Verteidigungsminister Rajnath Singh reiste zu einem dreitägigen Besuch nach Russland

Der Verteidigungsminister unseres Landes, Rajnath Singh, reiste am Montag zu einem dreitägigen Besuch nach Russland, um Moskau voraussichtlich vor dem Hintergrund der Spannungen mit China dringend um Ersatzteile zu bitten, die das indische Militär benötigt.

Obwohl Singhs Besuch an den Zeremonien im Zusammenhang mit dem 75. Jahrestag des sowjetischen Sieges über Deutschland im Zweiten Weltkrieg teilnehmen soll, wird Singh in einem Bericht der Nachrichtenagentur ANI Russland auffordern, die für indische Kampfjets, Panzer und die U-Boot soll auf dem Luftweg und nicht per Schiff versandt werden, um die für den Transfer benötigte Zeit zu verkürzen.

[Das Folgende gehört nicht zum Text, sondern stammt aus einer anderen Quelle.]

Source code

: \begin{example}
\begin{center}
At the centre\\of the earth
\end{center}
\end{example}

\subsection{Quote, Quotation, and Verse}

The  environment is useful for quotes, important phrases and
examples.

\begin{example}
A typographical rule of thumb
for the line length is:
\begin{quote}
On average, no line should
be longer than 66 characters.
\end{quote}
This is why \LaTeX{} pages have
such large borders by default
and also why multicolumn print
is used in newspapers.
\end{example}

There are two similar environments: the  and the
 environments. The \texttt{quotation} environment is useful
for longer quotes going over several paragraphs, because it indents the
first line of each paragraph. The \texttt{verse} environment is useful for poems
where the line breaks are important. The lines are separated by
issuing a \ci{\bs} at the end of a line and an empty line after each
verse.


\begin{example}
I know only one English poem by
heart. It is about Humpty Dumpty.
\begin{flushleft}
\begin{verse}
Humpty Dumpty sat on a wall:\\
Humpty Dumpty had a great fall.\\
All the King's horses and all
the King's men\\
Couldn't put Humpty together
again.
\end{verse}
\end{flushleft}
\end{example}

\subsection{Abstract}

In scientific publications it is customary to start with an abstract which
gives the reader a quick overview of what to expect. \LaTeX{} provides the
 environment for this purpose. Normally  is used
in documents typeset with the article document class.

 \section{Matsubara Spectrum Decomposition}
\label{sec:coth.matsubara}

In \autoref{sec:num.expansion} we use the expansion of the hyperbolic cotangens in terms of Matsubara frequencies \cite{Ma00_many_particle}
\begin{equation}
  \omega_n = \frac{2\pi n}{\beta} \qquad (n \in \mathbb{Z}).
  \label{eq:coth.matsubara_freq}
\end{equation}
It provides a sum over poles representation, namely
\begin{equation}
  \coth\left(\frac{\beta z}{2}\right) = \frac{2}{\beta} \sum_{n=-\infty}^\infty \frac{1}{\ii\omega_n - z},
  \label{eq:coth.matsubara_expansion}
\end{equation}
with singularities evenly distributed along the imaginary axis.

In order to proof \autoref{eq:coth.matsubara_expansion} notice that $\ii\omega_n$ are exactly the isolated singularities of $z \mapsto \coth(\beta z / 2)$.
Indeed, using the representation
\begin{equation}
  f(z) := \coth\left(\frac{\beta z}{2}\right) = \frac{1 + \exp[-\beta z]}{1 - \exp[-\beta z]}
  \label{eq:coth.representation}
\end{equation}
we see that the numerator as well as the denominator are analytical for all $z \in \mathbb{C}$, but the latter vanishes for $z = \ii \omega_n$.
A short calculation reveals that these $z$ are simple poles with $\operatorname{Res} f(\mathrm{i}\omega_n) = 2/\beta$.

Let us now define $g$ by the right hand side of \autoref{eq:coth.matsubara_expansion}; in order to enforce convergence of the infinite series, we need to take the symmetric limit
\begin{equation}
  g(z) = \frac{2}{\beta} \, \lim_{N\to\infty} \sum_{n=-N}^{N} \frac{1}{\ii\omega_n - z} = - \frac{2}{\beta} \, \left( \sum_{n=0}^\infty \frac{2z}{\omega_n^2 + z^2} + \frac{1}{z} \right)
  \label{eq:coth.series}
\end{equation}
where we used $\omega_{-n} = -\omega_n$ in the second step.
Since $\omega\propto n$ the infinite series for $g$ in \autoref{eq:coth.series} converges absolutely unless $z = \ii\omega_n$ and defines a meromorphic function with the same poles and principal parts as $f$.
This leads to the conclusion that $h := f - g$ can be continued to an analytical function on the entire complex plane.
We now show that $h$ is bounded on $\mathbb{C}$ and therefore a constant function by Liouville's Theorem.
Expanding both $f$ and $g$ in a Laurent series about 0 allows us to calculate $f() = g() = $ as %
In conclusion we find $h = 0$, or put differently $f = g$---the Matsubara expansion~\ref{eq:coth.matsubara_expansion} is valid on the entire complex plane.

Ein anderer ANI-Bericht hatte letzte Woche gesagt, Singh werde 21 MiG-29 aus Russland sowie 12 Sukhoi MKI suchen. Obwohl das indische Verteidigungsministerium mehr als zwei Jahre auf dem Verhandlungstisch stand, sollte es die Genehmigungen für die Beschaffung der zusätzlichen Flugzeuge beschleunigen, um die Defizite auszugleichen, die durch den Ausstieg älterer MiG-21- und MiG-27-Flugzeuge neben dem Flugzeug entstanden waren Verlust von SU-30MKI durch Abstürze. Der Auftrag zur Beschaffung der MiG-29 und SU-30MKI hatte einen Wert von etwa 5.000 bis 6.000 Crores. Das Verteidigungsministerium, die indische Luftwaffe oder die russische Botschaft in Neu-Delhi bestätigten ANI-Berichte.

Rajnath Singh

Singh soll diese Fragen mit seinem russischen Amtskollegen am Rande der Zeremonien im Zusammenhang mit den Feierlichkeiten zum Tag des Sieges erörtern, heißt es in dem ANI-Bericht.



Der Besuch in Russland war in den Jahren des Kalten Krieges so nah an Indien, dass Singh zum ersten Mal seit vier Monaten wieder dabei war, da Auslandsreisen aufgrund der neuartigen Situation der Coronavirus-Pandemie eingeschränkt wurden. In letzter Zeit ist Russland in der Nähe von China zu sehen, zumal westliche Länder, angeführt von den USA, Russland 2014 Sanktionen für die Annexion der Krim aus der Ukraine auferlegten. Die russischen Beziehungen zu den westlichen Ländern gingen mit dem Abschuss eines Passagierflugzeugs aus Malaysia weiter zurück MH17 flog im Juli 2014 von Amsterdam nach Kuala Lumpur, als es von einer Rakete abgeschossen wurde, die aus dem Gebiet der pro-Moskauer Rebellen während der Kämpfe in der Ostukraine abgefeuert wurde. Alle 298 Menschen an Bord wurden getötet, von denen die meisten niederländische Staatsangehörige waren.

Die Beziehungen zwischen Indien und China haben sich seit Mai stark verschlechtert, da die Truppen auf beiden Seiten an mehreren Orten entlang der Linie der tatsächlichen Kontrolle (LAC) zusammenstießen, um zu versuchen, weiter in das indische Territorium vorzudringen und es unter Berufung auf die Grenze für sich zu beanspruchen.

Am 15. Juni wurden 20 indische Soldaten bei einem gewaltsamen Aufeinandertreffen zwischen den beiden Seiten getötet, das als das blutigste seit 45 Jahren gilt. Singh hatte ein Treffen mit dem Stabschef der Verteidigung, Bipin Rawat, und den drei Dienstchefs, bevor er am Montag nach Moskau abreiste.



Indien hat seine Truppen über das LAC in Alarmbereitschaft versetzt. Luftwaffenstationen in Weiterleitungsgebieten in der Nähe des LAC und einige andere wurden ebenfalls in Alarmbereitschaft versetzt. Die indische Marine wurde auch gebeten, angesichts der Spannungen mit China in Alarmbereitschaft zu sein.